Hardware¶
Typhoon ensures certain networking hardware integrates well with bare-metal Kubernetes.
Ubiquiti¶
Ubiquiti EdgeRouters and EdgeOS work well with bare-metal Kubernetes clusters. Familiarity with EdgeRouter setup and CLI usage is required.
DHCP¶
Assign static IPs to clients with known MAC addresses.
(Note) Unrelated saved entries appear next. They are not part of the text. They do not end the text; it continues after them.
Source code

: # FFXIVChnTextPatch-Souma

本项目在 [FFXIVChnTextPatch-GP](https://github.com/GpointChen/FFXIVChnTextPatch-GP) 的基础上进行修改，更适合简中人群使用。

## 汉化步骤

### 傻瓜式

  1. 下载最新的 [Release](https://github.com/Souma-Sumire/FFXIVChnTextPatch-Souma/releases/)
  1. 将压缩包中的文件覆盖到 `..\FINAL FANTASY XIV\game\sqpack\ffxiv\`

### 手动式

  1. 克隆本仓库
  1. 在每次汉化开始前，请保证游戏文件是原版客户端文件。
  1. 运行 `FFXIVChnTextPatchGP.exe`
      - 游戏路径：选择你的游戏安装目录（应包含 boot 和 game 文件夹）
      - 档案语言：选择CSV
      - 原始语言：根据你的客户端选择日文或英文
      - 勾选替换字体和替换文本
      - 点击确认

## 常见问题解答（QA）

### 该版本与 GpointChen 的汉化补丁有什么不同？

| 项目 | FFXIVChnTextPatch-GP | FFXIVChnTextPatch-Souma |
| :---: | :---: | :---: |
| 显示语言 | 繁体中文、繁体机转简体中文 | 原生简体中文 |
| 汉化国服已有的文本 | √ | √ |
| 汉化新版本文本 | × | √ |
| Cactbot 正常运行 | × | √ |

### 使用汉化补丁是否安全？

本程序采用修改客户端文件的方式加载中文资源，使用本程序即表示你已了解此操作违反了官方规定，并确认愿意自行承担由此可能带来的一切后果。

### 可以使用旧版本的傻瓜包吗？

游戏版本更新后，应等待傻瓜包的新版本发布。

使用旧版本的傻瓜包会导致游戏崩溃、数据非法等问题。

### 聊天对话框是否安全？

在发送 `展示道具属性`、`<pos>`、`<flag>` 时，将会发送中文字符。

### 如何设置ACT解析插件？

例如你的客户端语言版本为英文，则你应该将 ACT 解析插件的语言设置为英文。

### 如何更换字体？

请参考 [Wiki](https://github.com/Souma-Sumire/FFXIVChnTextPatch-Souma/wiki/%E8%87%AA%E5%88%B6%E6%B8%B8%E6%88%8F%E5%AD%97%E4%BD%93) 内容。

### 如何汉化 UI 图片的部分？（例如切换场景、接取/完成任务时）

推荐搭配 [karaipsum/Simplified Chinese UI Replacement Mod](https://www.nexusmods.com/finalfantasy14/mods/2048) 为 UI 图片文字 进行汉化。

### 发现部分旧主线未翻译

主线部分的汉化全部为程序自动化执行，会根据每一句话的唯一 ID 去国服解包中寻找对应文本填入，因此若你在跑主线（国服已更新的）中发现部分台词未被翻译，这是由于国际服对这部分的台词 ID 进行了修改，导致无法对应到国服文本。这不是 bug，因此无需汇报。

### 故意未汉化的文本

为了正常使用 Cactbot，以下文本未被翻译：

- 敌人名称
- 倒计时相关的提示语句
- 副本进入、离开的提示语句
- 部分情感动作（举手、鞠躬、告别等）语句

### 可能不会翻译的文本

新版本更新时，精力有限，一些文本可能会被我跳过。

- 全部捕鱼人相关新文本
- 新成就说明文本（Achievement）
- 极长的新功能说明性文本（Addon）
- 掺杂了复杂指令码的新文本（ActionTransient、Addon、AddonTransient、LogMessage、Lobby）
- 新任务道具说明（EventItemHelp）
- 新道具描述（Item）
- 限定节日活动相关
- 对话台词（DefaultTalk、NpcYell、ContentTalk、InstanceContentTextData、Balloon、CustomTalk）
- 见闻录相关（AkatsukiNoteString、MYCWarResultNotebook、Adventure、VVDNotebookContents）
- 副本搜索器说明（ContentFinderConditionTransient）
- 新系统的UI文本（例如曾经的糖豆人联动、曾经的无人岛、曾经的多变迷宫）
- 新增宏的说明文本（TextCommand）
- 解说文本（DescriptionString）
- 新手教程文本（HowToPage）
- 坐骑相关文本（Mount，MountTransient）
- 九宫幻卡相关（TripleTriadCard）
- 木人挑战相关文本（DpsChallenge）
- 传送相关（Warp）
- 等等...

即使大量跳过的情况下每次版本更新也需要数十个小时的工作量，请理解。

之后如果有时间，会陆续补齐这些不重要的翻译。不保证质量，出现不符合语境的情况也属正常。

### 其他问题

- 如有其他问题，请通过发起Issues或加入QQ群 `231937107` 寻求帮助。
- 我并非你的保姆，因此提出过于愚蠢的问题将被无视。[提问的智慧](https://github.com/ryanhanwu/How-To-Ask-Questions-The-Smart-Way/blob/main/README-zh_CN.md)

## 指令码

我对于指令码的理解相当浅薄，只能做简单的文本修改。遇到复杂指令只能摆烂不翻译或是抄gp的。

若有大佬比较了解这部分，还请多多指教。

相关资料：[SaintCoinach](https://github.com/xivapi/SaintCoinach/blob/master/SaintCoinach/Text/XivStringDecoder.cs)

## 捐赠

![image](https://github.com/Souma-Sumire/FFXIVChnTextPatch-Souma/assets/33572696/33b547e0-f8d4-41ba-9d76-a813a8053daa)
This is called a static mapping by EdgeOS. Configure the router with the commands based on region inventory.
configure
show service dhcp-server shared-network
set service dhcp-server shared-network-name LAN subnet SUBNET static-mapping NAME mac-address MACADDR
set service dhcp-server shared-network-name LAN subnet SUBNET static-mapping NAME ip-address 10.0.0.20
DNS¶
Add DNS A records to static IPs as dnsmasq host-records.
configure
set service dns forwarding options host-record=node.example.com,10.0.0.20
Forward *.svc.cluster.local queries to the CoreDNS Kubernetes service IP to allow clients to resolve Kubernetes services.
set service dns forwarding options server=/svc.cluster.local/10.3.0.10
commit-confirm
Restart dnsmasq.
sudo /etc/init.d/dnsmasq restart
PXE¶
Ubiquiti EdgeRouters can provide a PXE-enabled network boot environment for client machines.
ISC DHCP¶
With ISC DHCP, add a subnet parameter to the LAN DHCP server to include an ISC DHCP config file.
configure
show service dhcp-server shared-network-name NAME subnet SUBNET
set service dhcp-server shared-network-name NAME subnet SUBNET subnet-parameters "include "/config/scripts/ipxe.conf";"
commit-confirm
Switch to root (i.e. sudo -i) and write the ISC DHCP config /config/scripts/ipxe.conf. iPXE client machines will chainload to matchbox.example.com, while non-iPXE clients will chainload to undionly.kpxe (requires TFTP).
allow bootp;
allow booting;
next-server ADD_ROUTER_IP_HERE;
if exists user-class and option user-class = "iPXE" {
filename "http://matchbox.example.com/boot.ipxe";
} else {
filename "undionly.kpxe";
}
dnsmasq¶
With dnsmasq for DHCP, add options to chainload PXE clients to iPXE undionly.kpxe (requires TFTP), tag iPXE clients, and chainload iPXE clients to matchbox.example.com.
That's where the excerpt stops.